Grada Kilomba, artista interdisciplinar portuguesa, afirma que a experiência de racismo e discriminação de gênero estão interligadas, tendo em vista que as construções racistas envolvem os papéis de gênero e causam um impacto maior nas mulheres. A escritora nigeriana Chimamanda Ngozi Adichie traz em seu livro “O perigo de uma história única”, que também pode ser encontrado na forma de Ted Talk, narrativas que retratam como os estereótipos são incompletos e superficializam histórias de pessoas de nacionalidades distintas, principalmente as das pessoas africanas e racializadas. O seu livro “Todos devemos ser feministas” aborda a temática do direito das mulheres de uma forma brilhante, dirigidas a pessoas de todas as identidades de gênero, existindo uma versão para crianças e um Ted Talk com o mesmo título.

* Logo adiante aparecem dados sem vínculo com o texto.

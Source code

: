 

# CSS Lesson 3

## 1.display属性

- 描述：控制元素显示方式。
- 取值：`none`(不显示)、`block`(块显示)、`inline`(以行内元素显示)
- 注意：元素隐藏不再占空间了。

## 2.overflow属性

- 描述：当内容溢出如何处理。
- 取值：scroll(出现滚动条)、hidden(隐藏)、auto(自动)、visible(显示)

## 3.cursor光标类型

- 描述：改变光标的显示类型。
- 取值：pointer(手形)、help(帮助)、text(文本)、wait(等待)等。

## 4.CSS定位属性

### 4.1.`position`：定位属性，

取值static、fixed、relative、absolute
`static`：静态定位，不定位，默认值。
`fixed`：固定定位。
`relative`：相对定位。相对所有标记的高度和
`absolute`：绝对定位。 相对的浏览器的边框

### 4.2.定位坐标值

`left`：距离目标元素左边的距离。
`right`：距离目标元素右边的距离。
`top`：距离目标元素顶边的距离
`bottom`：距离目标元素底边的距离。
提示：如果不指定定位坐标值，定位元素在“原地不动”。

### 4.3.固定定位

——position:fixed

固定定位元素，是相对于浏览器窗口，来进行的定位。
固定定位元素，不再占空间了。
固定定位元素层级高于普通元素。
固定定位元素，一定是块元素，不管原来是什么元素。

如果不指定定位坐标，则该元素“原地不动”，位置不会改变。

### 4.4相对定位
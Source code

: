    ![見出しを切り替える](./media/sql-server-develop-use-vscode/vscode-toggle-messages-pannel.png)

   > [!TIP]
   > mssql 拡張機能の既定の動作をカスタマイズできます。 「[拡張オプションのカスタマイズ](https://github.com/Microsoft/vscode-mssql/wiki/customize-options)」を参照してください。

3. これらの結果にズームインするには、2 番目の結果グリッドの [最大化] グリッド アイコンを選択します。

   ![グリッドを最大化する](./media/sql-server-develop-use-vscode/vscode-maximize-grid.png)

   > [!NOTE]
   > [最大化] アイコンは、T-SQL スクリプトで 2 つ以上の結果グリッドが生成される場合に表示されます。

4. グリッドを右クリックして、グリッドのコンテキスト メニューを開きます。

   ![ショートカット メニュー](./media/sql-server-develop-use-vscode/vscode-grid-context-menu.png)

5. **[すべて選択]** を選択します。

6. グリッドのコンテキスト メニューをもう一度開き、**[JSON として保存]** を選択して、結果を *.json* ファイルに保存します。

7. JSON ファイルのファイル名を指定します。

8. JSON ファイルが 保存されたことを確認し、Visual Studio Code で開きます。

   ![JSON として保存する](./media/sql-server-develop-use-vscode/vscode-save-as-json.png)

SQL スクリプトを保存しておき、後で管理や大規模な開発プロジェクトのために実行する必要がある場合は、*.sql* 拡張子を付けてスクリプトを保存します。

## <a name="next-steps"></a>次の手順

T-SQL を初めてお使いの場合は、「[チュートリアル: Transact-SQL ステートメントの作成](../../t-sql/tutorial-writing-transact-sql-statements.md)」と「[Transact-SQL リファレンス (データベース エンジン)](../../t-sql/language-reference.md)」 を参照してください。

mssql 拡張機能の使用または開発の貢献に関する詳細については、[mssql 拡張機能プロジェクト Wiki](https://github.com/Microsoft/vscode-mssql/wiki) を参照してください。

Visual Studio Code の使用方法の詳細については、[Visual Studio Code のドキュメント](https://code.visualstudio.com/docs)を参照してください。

A interseccionalidade para a luta das mulheres é, portanto, uma resposta para a abordagem de um problema geral “violência de gênero” a partir de perspectivas diferentes, levando em consideração que  múltiplas realidades e categorias sociais e políticas distintas (pessoas racializadas, com diferentes identidades de gênero, classes sociais, orientações sexuais, nacionalidades, idades, habilidades, etc.) vivem os direitos das mulheres de forma diferente, necessitando portanto as políticas de gênero de serem compreendidas e implementadas com uma abordagem intercultural. 

De acordo com o Conselho da Europa, a interculturalidade pode ser definida como um modelo político que visa assegurar a igualdade e a coesão em sociedades culturalmente diversas. Encoraja a mistura e a interação entre pessoas de origens, culturas e meios diferentes com vista a construir uma identidade coletiva que se baseie no pluralismo cultural, nos direitos humanos, na democracia, na igualdade entre homens e mulheres e na não discriminação. O interculturalismo baseia-se na aplicação simultânea de princípios de igualdade de direitos e oportunidades, na diversidade como uma vantagem, e na interação positiva como forma de promover a contribuição de todas as pessoas no desenvolvimento de uma sociedade. 

A interculturalidade não visa desvalorizar ou ignorar as diferenças, mas a sua valorização e a segurança de que os direitos serão assegurados de maneira  isonômica. Trabalhar em prol de uma sociedade intercultural é acreditar em um mundo horizontal, sem as opressões que conhecemos. Sem guerras, lutas ou injustiças.